-- Exercise --
In the data below, find the line that contains "1. a list of products" and the line that contains "3. Ensure API". Copy both, plus every line between them, exactly.

Saved entries:
====
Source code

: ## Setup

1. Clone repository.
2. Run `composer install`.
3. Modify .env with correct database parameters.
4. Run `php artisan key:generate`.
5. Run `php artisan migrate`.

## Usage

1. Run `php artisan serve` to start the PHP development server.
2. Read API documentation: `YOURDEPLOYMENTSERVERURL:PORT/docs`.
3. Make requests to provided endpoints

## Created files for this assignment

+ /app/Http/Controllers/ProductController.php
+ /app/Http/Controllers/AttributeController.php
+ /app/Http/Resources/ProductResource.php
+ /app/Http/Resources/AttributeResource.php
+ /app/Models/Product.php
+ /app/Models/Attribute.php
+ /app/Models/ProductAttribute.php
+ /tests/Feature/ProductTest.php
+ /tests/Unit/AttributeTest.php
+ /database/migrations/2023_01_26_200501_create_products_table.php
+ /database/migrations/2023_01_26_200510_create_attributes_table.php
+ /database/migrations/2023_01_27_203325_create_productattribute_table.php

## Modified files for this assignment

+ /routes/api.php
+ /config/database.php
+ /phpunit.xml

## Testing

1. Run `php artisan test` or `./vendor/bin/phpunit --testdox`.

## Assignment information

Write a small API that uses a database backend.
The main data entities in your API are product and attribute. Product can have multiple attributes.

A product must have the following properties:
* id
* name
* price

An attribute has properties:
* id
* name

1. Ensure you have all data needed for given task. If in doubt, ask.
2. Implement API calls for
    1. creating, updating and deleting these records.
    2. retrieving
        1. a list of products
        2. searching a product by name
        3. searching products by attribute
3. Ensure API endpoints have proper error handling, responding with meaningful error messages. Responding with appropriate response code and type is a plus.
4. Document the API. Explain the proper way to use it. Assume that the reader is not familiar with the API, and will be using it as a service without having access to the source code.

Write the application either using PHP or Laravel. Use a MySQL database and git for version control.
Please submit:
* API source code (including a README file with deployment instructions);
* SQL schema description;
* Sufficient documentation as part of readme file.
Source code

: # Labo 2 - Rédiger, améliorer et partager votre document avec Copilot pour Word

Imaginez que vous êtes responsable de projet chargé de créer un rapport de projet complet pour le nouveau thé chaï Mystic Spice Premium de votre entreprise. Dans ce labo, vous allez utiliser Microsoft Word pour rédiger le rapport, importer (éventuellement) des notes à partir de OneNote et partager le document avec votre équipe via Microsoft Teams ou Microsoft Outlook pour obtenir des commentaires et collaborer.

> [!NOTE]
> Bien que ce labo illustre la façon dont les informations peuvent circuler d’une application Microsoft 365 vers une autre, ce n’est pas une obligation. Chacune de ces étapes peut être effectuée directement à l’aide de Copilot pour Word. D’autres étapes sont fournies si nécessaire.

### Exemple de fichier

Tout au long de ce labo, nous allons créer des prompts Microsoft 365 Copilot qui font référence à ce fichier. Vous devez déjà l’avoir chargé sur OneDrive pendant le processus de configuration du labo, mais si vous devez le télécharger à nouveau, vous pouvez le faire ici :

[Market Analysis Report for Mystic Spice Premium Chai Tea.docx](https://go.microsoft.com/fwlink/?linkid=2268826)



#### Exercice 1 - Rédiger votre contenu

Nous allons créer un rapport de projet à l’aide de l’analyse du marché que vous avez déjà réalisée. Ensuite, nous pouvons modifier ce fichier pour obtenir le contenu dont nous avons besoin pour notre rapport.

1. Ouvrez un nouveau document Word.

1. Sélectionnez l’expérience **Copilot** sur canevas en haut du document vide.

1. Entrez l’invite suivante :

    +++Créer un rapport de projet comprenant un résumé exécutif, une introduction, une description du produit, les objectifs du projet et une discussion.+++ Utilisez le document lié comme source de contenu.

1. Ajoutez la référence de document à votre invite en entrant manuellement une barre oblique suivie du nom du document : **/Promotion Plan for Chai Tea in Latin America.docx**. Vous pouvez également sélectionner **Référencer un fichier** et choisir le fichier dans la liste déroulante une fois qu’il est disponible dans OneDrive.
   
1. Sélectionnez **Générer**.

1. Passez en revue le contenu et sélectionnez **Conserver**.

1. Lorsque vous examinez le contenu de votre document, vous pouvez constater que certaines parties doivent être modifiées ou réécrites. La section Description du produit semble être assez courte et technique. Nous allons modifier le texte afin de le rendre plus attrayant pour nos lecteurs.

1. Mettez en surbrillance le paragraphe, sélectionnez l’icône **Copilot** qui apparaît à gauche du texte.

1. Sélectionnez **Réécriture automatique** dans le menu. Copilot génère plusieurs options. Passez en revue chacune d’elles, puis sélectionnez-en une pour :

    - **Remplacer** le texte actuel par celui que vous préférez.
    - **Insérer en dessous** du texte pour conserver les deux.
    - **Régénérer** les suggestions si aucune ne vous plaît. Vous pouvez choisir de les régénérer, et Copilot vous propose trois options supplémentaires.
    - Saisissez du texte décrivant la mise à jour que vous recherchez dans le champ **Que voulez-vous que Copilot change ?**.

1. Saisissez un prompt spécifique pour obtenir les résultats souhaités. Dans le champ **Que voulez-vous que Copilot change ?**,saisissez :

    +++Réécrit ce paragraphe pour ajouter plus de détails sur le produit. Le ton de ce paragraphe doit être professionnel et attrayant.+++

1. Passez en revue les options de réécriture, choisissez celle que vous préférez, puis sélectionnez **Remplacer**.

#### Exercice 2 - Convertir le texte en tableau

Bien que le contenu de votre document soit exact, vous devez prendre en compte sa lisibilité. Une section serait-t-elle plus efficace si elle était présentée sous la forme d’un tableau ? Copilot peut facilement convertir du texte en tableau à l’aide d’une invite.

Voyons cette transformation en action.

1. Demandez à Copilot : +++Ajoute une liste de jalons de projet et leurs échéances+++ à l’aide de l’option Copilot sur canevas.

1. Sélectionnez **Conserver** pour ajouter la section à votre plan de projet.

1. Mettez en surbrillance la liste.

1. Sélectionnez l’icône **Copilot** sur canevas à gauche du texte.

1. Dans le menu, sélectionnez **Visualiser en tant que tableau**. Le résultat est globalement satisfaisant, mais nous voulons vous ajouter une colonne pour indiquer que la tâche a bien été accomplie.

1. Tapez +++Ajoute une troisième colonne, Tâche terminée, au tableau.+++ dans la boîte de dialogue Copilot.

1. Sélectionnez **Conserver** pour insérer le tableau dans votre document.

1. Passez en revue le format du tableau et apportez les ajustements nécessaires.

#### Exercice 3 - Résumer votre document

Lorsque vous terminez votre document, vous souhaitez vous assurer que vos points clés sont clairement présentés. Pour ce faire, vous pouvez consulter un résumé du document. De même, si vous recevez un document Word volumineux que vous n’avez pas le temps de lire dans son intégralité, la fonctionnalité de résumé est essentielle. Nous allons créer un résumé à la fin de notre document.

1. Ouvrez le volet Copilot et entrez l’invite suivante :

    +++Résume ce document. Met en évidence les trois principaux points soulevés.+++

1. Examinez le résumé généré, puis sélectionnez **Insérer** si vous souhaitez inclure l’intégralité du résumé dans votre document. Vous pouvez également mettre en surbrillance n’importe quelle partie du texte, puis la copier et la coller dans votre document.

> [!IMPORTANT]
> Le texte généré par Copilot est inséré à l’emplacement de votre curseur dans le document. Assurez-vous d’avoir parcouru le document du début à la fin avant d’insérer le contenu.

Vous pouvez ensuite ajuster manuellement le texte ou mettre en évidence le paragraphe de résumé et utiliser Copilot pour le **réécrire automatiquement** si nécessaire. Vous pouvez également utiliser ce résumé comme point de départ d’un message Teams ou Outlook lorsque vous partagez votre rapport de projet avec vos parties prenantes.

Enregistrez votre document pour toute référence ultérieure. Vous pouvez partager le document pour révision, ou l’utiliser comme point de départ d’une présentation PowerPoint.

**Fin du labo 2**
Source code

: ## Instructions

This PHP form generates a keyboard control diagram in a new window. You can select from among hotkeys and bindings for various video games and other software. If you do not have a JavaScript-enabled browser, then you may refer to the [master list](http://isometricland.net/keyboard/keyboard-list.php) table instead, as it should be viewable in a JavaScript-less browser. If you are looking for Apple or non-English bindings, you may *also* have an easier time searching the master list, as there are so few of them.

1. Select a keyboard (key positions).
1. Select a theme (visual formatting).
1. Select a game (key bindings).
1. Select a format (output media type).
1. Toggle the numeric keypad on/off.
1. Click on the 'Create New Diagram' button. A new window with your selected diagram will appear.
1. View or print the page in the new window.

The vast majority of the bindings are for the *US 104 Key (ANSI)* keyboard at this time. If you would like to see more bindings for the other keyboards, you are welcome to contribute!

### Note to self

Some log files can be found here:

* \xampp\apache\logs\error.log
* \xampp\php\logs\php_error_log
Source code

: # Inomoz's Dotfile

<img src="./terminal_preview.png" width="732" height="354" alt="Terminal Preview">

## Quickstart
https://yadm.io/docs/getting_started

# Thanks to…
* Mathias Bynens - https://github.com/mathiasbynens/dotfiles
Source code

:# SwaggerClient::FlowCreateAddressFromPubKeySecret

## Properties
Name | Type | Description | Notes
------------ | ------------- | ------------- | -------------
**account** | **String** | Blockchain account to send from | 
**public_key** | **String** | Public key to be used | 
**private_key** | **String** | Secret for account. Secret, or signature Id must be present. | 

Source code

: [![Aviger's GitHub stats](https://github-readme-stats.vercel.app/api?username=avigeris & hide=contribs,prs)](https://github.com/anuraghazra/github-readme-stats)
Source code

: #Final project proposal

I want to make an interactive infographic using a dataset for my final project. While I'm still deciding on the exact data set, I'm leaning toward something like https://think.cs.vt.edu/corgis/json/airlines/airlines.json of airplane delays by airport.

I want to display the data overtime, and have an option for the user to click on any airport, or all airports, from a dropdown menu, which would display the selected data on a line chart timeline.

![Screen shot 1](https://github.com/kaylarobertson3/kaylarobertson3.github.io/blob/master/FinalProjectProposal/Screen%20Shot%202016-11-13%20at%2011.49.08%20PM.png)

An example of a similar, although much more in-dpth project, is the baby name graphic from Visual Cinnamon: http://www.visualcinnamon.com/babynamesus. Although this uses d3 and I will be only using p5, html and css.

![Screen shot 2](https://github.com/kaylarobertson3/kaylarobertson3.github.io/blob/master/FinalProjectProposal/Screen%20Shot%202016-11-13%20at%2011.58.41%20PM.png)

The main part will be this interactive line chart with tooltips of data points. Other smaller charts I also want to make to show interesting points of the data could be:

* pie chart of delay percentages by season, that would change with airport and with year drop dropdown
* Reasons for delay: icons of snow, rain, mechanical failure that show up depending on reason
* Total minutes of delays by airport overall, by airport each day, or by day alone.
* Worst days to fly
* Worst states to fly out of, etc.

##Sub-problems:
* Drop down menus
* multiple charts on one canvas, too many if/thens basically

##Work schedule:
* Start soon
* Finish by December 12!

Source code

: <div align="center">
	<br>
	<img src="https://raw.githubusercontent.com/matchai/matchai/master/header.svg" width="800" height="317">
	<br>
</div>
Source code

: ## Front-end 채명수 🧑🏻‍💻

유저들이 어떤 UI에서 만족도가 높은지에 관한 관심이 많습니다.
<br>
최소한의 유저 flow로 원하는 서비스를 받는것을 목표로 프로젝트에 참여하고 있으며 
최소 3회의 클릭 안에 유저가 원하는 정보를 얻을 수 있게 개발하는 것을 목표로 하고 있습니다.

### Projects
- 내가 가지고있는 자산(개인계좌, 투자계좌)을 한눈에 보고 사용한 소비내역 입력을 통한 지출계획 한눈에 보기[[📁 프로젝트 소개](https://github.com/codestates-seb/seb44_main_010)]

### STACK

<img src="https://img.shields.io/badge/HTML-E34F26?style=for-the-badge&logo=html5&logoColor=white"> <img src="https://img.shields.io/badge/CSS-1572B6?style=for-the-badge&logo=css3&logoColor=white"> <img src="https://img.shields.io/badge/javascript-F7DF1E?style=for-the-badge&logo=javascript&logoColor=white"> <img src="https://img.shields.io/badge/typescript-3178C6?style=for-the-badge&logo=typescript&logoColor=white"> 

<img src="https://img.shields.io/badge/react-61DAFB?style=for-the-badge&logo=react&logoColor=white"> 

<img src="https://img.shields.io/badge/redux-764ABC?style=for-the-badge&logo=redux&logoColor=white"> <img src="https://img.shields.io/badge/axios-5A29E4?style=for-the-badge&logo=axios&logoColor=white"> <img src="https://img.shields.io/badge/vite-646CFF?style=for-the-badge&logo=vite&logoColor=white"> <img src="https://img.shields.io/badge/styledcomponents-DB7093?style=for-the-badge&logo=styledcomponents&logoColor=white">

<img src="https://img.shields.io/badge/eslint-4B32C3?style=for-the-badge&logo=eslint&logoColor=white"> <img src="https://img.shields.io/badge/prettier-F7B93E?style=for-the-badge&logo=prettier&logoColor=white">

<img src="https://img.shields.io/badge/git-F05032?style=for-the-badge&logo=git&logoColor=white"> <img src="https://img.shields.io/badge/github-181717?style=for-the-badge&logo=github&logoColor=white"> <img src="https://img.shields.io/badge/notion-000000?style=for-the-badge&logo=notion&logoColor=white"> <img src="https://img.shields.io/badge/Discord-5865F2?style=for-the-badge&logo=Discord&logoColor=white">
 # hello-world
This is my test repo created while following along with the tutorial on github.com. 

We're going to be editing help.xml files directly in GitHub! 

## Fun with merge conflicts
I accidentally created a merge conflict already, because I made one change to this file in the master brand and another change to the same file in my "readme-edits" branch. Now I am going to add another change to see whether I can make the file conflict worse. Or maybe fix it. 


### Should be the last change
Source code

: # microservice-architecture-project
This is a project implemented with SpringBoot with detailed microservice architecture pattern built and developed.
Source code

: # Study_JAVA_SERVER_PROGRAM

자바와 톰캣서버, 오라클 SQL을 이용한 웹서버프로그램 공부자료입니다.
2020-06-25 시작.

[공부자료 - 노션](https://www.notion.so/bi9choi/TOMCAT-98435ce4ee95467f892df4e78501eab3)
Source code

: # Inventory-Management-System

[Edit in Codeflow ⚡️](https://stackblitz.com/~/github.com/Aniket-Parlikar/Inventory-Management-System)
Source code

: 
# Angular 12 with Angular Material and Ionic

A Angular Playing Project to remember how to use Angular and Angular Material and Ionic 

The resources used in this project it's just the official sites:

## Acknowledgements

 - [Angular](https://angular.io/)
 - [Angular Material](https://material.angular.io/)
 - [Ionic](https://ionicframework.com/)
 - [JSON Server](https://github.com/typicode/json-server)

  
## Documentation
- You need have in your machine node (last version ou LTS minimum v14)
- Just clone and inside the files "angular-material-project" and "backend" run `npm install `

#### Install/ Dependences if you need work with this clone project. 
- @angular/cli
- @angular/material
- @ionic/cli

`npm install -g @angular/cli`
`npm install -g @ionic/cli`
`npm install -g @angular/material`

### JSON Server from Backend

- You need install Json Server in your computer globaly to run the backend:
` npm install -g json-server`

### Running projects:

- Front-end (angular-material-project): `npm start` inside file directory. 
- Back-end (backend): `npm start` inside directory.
====
-- Exercise answer --
        1. a list of products
        2. searching a product by name
        3. searching products by attribute
3. Ensure API endpoints have proper error handling, responding with meaningful error messages. Responding with appropriate response code and type is a plus.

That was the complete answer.